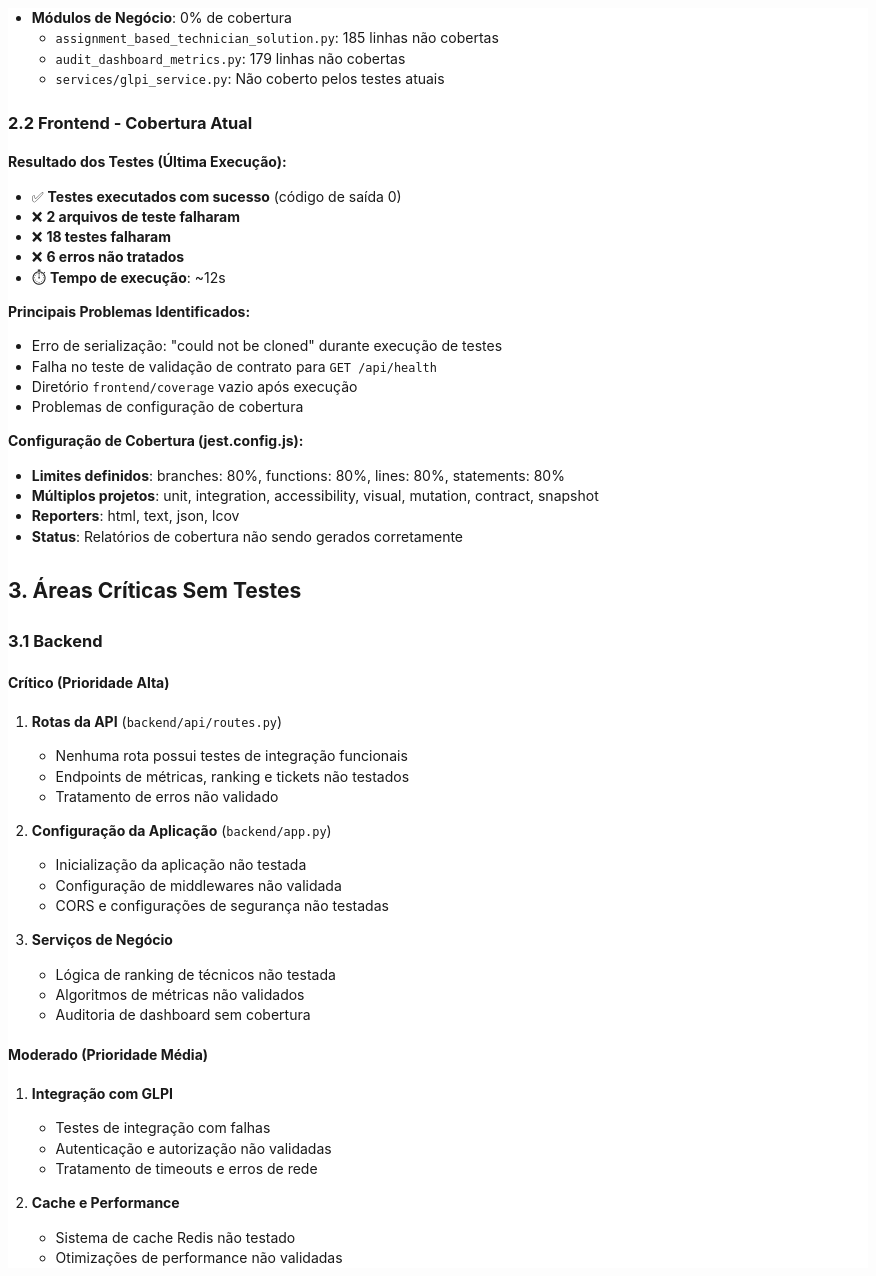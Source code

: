 - **Módulos de Negócio**: 0% de cobertura
  - `assignment_based_technician_solution.py`: 185 linhas não cobertas
  - `audit_dashboard_metrics.py`: 179 linhas não cobertas
  - `services/glpi_service.py`: Não coberto pelos testes atuais

### 2.2 Frontend - Cobertura Atual

**Resultado dos Testes (Última Execução):**
- ✅ **Testes executados com sucesso** (código de saída 0)
- ❌ **2 arquivos de teste falharam**
- ❌ **18 testes falharam**
- ❌ **6 erros não tratados**
- ⏱️ **Tempo de execução**: ~12s

**Principais Problemas Identificados:**
- Erro de serialização: "could not be cloned" durante execução de testes
- Falha no teste de validação de contrato para `GET /api/health`
- Diretório `frontend/coverage` vazio após execução
- Problemas de configuração de cobertura

**Configuração de Cobertura (jest.config.js):**
- **Limites definidos**: branches: 80%, functions: 80%, lines: 80%, statements: 80%
- **Múltiplos projetos**: unit, integration, accessibility, visual, mutation, contract, snapshot
- **Reporters**: html, text, json, lcov
- **Status**: Relatórios de cobertura não sendo gerados corretamente

## 3. Áreas Críticas Sem Testes

### 3.1 Backend

#### Crítico (Prioridade Alta)
1. **Rotas da API** (`backend/api/routes.py`)
   - Nenhuma rota possui testes de integração funcionais
   - Endpoints de métricas, ranking e tickets não testados
   - Tratamento de erros não validado

2. **Configuração da Aplicação** (`backend/app.py`)
   - Inicialização da aplicação não testada
   - Configuração de middlewares não validada
   - CORS e configurações de segurança não testadas

3. **Serviços de Negócio**
   - Lógica de ranking de técnicos não testada
   - Algoritmos de métricas não validados
   - Auditoria de dashboard sem cobertura

#### Moderado (Prioridade Média)
1. **Integração com GLPI**
   - Testes de integração com falhas
   - Autenticação e autorização não validadas
   - Tratamento de timeouts e erros de rede

2. **Cache e Performance**
   - Sistema de cache Redis não testado
   - Otimizações de performance não validadas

• _What the task requires_
Exact copy, no pictures: reproduce the whole listing above.

• _Task result_
Source code

: - **Módulos de Negócio**: 0% de cobertura
  - `assignment_based_technician_solution.py`: 185 linhas não cobertas
  - `audit_dashboard_metrics.py`: 179 linhas não cobertas
  - `services/glpi_service.py`: Não coberto pelos testes atuais

### 2.2 Frontend - Cobertura Atual

**Resultado dos Testes (Última Execução):**
- ✅ **Testes executados com sucesso** (código de saída 0)
- ❌ **2 arquivos de teste falharam**
- ❌ **18 testes falharam**
- ❌ **6 erros não tratados**
- ⏱️ **Tempo de execução**: ~12s

**Principais Problemas Identificados:**
- Erro de serialização: "could not be cloned" durante execução de testes
- Falha no teste de validação de contrato para `GET /api/health`
- Diretório `frontend/coverage` vazio após execução
- Problemas de configuração de cobertura

**Configuração de Cobertura (jest.config.js):**
- **Limites definidos**: branches: 80%, functions: 80%, lines: 80%, statements: 80%
- **Múltiplos projetos**: unit, integration, accessibility, visual, mutation, contract, snapshot
- **Reporters**: html, text, json, lcov
- **Status**: Relatórios de cobertura não sendo gerados corretamente

## 3. Áreas Críticas Sem Testes

### 3.1 Backend

#### Crítico (Prioridade Alta)
1. **Rotas da API** (`backend/api/routes.py`)
   - Nenhuma rota possui testes de integração funcionais
   - Endpoints de métricas, ranking e tickets não testados
   - Tratamento de erros não validado

2. **Configuração da Aplicação** (`backend/app.py`)
   - Inicialização da aplicação não testada
   - Configuração de middlewares não validada
   - CORS e configurações de segurança não testadas

3. **Serviços de Negócio**
   - Lógica de ranking de técnicos não testada
   - Algoritmos de métricas não validados
   - Auditoria de dashboard sem cobertura

#### Moderado (Prioridade Média)
1. **Integração com GLPI**
   - Testes de integração com falhas
   - Autenticação e autorização não validadas
   - Tratamento de timeouts e erros de rede

2. **Cache e Performance**
   - Sistema de cache Redis não testado
   - Otimizações de performance não validadas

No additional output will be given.